(Source texts of formatted documents)
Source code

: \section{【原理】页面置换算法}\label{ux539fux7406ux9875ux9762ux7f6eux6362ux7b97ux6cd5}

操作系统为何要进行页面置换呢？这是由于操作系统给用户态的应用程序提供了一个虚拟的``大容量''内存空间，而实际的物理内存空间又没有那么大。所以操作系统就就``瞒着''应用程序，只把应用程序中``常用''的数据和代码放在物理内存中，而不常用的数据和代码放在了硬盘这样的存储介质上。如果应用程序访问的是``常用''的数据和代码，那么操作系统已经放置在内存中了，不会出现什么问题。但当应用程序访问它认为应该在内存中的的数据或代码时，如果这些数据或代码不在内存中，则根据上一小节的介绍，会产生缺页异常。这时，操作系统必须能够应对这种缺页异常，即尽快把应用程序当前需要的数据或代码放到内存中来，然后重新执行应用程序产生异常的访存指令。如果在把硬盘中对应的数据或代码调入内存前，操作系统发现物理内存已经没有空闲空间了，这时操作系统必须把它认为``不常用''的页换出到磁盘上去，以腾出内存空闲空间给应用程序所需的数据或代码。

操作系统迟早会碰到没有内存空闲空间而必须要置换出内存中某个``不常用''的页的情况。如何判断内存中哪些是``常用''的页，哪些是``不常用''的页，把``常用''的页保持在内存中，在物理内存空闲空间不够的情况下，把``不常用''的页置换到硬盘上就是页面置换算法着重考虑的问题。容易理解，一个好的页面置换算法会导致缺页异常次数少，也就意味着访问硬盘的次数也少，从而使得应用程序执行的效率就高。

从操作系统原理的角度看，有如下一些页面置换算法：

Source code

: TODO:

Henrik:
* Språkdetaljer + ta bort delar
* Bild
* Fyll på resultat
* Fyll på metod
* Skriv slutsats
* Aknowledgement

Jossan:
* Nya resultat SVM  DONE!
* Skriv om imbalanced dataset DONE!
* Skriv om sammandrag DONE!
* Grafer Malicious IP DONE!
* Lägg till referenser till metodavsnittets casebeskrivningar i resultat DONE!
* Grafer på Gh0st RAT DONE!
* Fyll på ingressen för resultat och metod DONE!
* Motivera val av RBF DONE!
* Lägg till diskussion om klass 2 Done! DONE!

**WORK ORDER**
Begin with the first line of the records and finish with the line containing "操作系统迟早会碰到没有内存空". Reproduce those lines exactly, both ends included, and nothing else.

**EXERCISE RESULT**
Source code

: \section{【原理】页面置换算法}\label{ux539fux7406ux9875ux9762ux7f6eux6362ux7b97ux6cd5}

操作系统为何要进行页面置换呢？这是由于操作系统给用户态的应用程序提供了一个虚拟的``大容量''内存空间，而实际的物理内存空间又没有那么大。所以操作系统就就``瞒着''应用程序，只把应用程序中``常用''的数据和代码放在物理内存中，而不常用的数据和代码放在了硬盘这样的存储介质上。如果应用程序访问的是``常用''的数据和代码，那么操作系统已经放置在内存中了，不会出现什么问题。但当应用程序访问它认为应该在内存中的的数据或代码时，如果这些数据或代码不在内存中，则根据上一小节的介绍，会产生缺页异常。这时，操作系统必须能够应对这种缺页异常，即尽快把应用程序当前需要的数据或代码放到内存中来，然后重新执行应用程序产生异常的访存指令。如果在把硬盘中对应的数据或代码调入内存前，操作系统发现物理内存已经没有空闲空间了，这时操作系统必须把它认为``不常用''的页换出到磁盘上去，以腾出内存空闲空间给应用程序所需的数据或代码。

操作系统迟早会碰到没有内存空闲空间而必须要置换出内存中某个``不常用''的页的情况。如何判断内存中哪些是``常用''的页，哪些是``不常用''的页，把``常用''的页保持在内存中，在物理内存空闲空间不够的情况下，把``不常用''的页置换到硬盘上就是页面置换算法着重考虑的问题。容易理解，一个好的页面置换算法会导致缺页异常次数少，也就意味着访问硬盘的次数也少，从而使得应用程序执行的效率就高。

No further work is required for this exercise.